Prosperity is a tool of the devil because it makes us soft.  We live in a world of choice and preference and high definition life.  We will not long tolerate a church that does not live up to expectations.  It is not because we are erudite and educated.  We are soft.  We have become accustomed to people, business, and religion than panders to us.  The devil must be laughing at how easy it is to use our abundance against us.  And it must grieve the Lord that He has given us so much and we are not willing to give up anything or risk anything or put ourselves out for anything in return.

Suffering is not in our vocabulary anymore.  Your body hurts, take a pill.  Your life is not what you want it to be, make it over.  Your marriage is not giving you what you think you deserve, end it and find somebody better.  We unfriend, block, and report everyone and everything that does not live up to our picky expectations and God gets treated like everything and everyone else.  What do we have in common with Christians who lived under constant threat and uncertainty?  What do we have in common with churches suffering persecution simply for believing and worshiping according to Scripture?  We are wimps.

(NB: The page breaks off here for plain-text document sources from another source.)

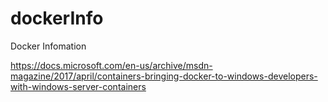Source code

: # dockerInfo
Docker Infomation

https://docs.microsoft.com/en-us/archive/msdn-magazine/2017/april/containers-bringing-docker-to-windows-developers-with-windows-server-containers
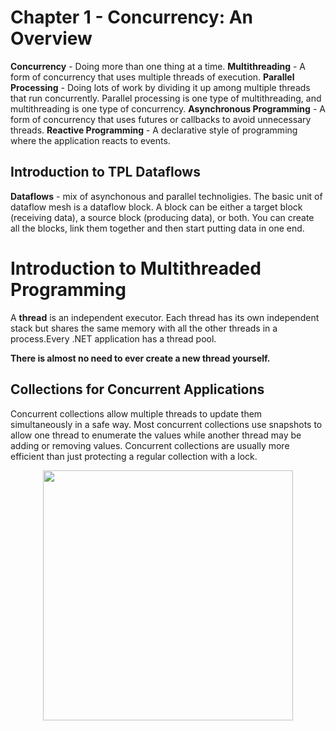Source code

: # Chapter 1 - Concurrency: An Overview

**Concurrency** - Doing more than one thing at a time.
**Multithreading** - A form of concurrency that uses multiple threads of execution.
**Parallel Processing** - Doing lots of work by dividing it up among multiple threads that run concurrently. Parallel processing is one type of multithreading, and multithreading is one type of concurrency.
**Asynchronous Programming** - A form of concurrency that uses futures or callbacks to avoid unnecessary threads.
**Reactive Programming** - A declarative style of programming where the application reacts to events.

## Introduction to TPL Dataflows

__Dataflows__ - mix of asynchonous and parallel technoligies. The basic unit of dataflow mesh is a dataflow block. A block can be either a target block (receiving data), a source block (producing data), or both. You can create all the blocks, link them together and then start putting data in one end.

# Introduction to Multithreaded Programming

A __thread__ is an independent executor. Each thread has its own independent stack but shares the same memory with all the other threads in a process.Every .NET application has a thread pool.

**There is almost no need to ever create a new thread yourself.**

## Collections for Concurrent Applications

Concurrent collections allow multiple threads to update them simultaneously in a safe way. Most concurrent collections use snapshots to allow one thread to enumerate the values while another thread may be adding or removing values. Concurrent collections are usually more efficient than just protecting a regular collection with a lock.

<p align="center">
    <img src=".platform_support.png" width="400"/>
</p>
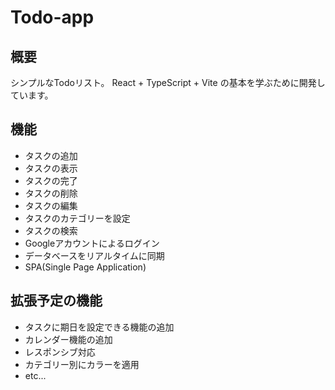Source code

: # Todo-app

## 概要

シンプルなTodoリスト。
React + TypeScript + Vite の基本を学ぶために開発しています。

## 機能

- タスクの追加
- タスクの表示
- タスクの完了
- タスクの削除
- タスクの編集
- タスクのカテゴリーを設定
- タスクの検索
- Googleアカウントによるログイン
- データベースをリアルタイムに同期
- SPA(Single Page Application)

## 拡張予定の機能

- タスクに期日を設定できる機能の追加
- カレンダー機能の追加
- レスポンシブ対応
- カテゴリー別にカラーを適用
- etc...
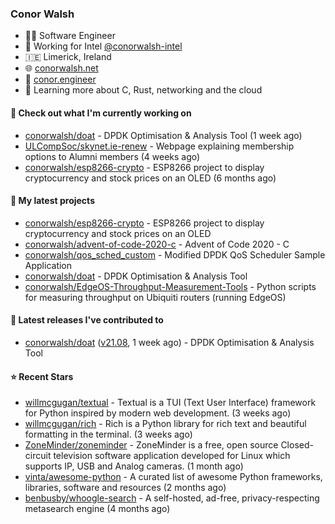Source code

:### Conor Walsh
- 👷‍♂️ Software Engineer
- 🏢 Working for Intel [@conorwalsh-intel](https://github.com/conorwalsh-intel)
- 🇮🇪 Limerick, Ireland
- 🌐 [conorwalsh.net](https://conorwalsh.net)
- 📙 [conor.engineer](https://conor.engineer)
- 🌱 Learning more about C, Rust, networking and the cloud

#### 🔨 Check out what I'm currently working on

- [conorwalsh/doat](https://github.com/conorwalsh/doat) - DPDK Optimisation &amp; Analysis Tool (1 week ago)
- [ULCompSoc/skynet.ie-renew](https://github.com/ULCompSoc/skynet.ie-renew) - Webpage explaining membership options to Alumni members (4 weeks ago)
- [conorwalsh/esp8266-crypto](https://github.com/conorwalsh/esp8266-crypto) - ESP8266 project to display cryptocurrency and stock prices on an OLED (6 months ago)

#### 🌱 My latest projects

- [conorwalsh/esp8266-crypto](https://github.com/conorwalsh/esp8266-crypto) - ESP8266 project to display cryptocurrency and stock prices on an OLED
- [conorwalsh/advent-of-code-2020-c](https://github.com/conorwalsh/advent-of-code-2020-c) - Advent of Code 2020 - C
- [conorwalsh/qos_sched_custom](https://github.com/conorwalsh/qos_sched_custom) - Modified DPDK QoS Scheduler Sample Application
- [conorwalsh/doat](https://github.com/conorwalsh/doat) - DPDK Optimisation &amp; Analysis Tool
- [conorwalsh/EdgeOS-Throughput-Measurement-Tools](https://github.com/conorwalsh/EdgeOS-Throughput-Measurement-Tools) - Python scripts for measuring throughput on Ubiquiti routers (running EdgeOS)

#### 🔭 Latest releases I've contributed to

- [conorwalsh/doat](https://github.com/conorwalsh/doat) ([v21.08](https://github.com/conorwalsh/doat/releases/tag/v21.08), 1 week ago) - DPDK Optimisation &amp; Analysis Tool

#### ⭐ Recent Stars

- [willmcgugan/textual](https://github.com/willmcgugan/textual) - Textual is a TUI (Text User Interface) framework for Python inspired by modern web development. (3 weeks ago)
- [willmcgugan/rich](https://github.com/willmcgugan/rich) - Rich is a Python library for rich text and beautiful formatting in the terminal. (3 weeks ago)
- [ZoneMinder/zoneminder](https://github.com/ZoneMinder/zoneminder) - ZoneMinder is a free, open source Closed-circuit television software application developed for Linux which supports IP, USB and Analog cameras.  (1 month ago)
- [vinta/awesome-python](https://github.com/vinta/awesome-python) - A curated list of awesome Python frameworks, libraries, software and resources (2 months ago)
- [benbusby/whoogle-search](https://github.com/benbusby/whoogle-search) - A self-hosted, ad-free, privacy-respecting metasearch engine (4 months ago)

We would rather pray for God to deliver us from unpleasantness than to endure troubles, trials, or temptations.  We would rather find a way around the mountains in our path than climb over them.  But Scripture reminds us that those who endure to the end will be saved.  God is our hiding place and He is our refuge but in His wisdom He will not deliver us from every little thing and even some very big ones we are sure we would be better off without.  We all have thorns in the flesh that are meant to drive us into the arms of Christ, to stand in the strength of Christ, and to depend less upon our own strength, wisdom, or cleverness and more upon the steadfast love of the Lord.  We are wimps.  

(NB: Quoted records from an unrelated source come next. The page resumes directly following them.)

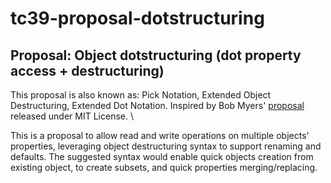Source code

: # tc39-proposal-dotstructuring
## Proposal: Object dotstructuring (dot property access + destructuring)

This proposal is also known as: Pick Notation, Extended Object Destructuring, Extended Dot Notation.
Inspired by Bob Myers' [proposal](https://github.com/rtm/js-pick-notation) released under MIT License. \

This is a proposal to allow read and write operations on multiple objects' properties, leveraging object destructuring syntax to support renaming and defaults. The suggested syntax would enable quick objects creation from existing object, to create subsets, and quick properties merging/replacing.
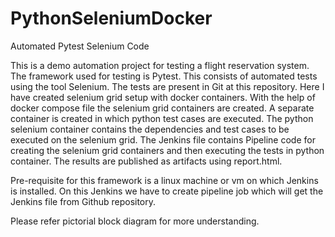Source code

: # PythonSeleniumDocker
Automated Pytest Selenium Code

This is a demo automation project for testing a flight reservation system.
The framework used for testing is Pytest.
This consists of automated tests using the tool Selenium. 
The tests are present in Git at this repository.
Here I have created selenium grid setup with docker containers.
With the help of docker compose file the selenium grid containers are created.
A separate container is created in which python test cases are executed.
The python selenium container contains the dependencies and test cases to be executed on the selenium grid.
The Jenkins file contains Pipeline code for creating the selenium grid containers and then executing the tests in python container.
The results are published as artifacts using report.html.

Pre-requisite for this framework is a linux machine or vm on which Jenkins is installed.
On this Jenkins we have to create pipeline job which will get the Jenkins file from Github repository.

Please refer pictorial block diagram for more understanding.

Pray that God will make us more than weak and cowardly people.  Pray that He will enable us to endure to the day of His coming and find in Him grace sufficient for each day's trouble and mercy new every morning.  Pray that the cross will shine forth to us as well as through us so that we know the cost of our salvation and can bear our daily crosses without complaint.  The world is not improving.  Things are not getting better and better.  With every technological advance comes untold consequences not so delightful.  And we find it harder to trust in the Lord.  But as dark as it can get, as prone as we might be to despair, as short as our tempers may grow, God will grant us all we need to endure.  And he who endures to the end will be saved.  God will make something of us yet.  If we only let Him.


Timothy Carter said...

"But as dark as it can get, as prone as we might be to despair, as short as our tempers may grow, God will grant us all we need to endure. And he who endures to the end will be saved. God will make something of us yet."
I really miss church. I can't drive and my very cautious wife won't take me...we are "in a COVID-19 Spike" here in Kingsport. I watch Concordia LC-MS's "live-stream" and it is good...but I sorely miss the people...gathered around Word and Sacrament...the mighty singing...and the cup of Body and Blood of our Lord and Savior...for the forgiveness of my sin.
The entire Liturgy is what I miss most...the peace it brings through hearing the Word of God preached and sung in such an ordered manner...on the real problem: our sin...and the only solution...God's Grace in Jesus Christ and Faith planted by the Holy Spirit through the Means of Grace...mainly within the church.
They are forecasting a vaccine ...wide-spread availability by June 2021. This too shall pass. Keep on really helps. I have spent happy hours searching your blog for "Doctrine" or "Liturgy" or "Church Year."
It helps...not as good as being there...but it helps.
Timothy Carter, simple country Deacon.

Carl Vehse said...

"The pandemic has given us an excuse to give into our fears, to be sure, but it has also allowed us to surrender to a whole lot of other things."

Here are the four top stories featured on the Reporter Online webpage on Saturday November 21, 2020, for Lutherans to see.

Note the difference in one of the photos.

Janis Williams said...

I am sorely afraid we have not “surrendered” to other things, but instead are voting with our feet our preferences.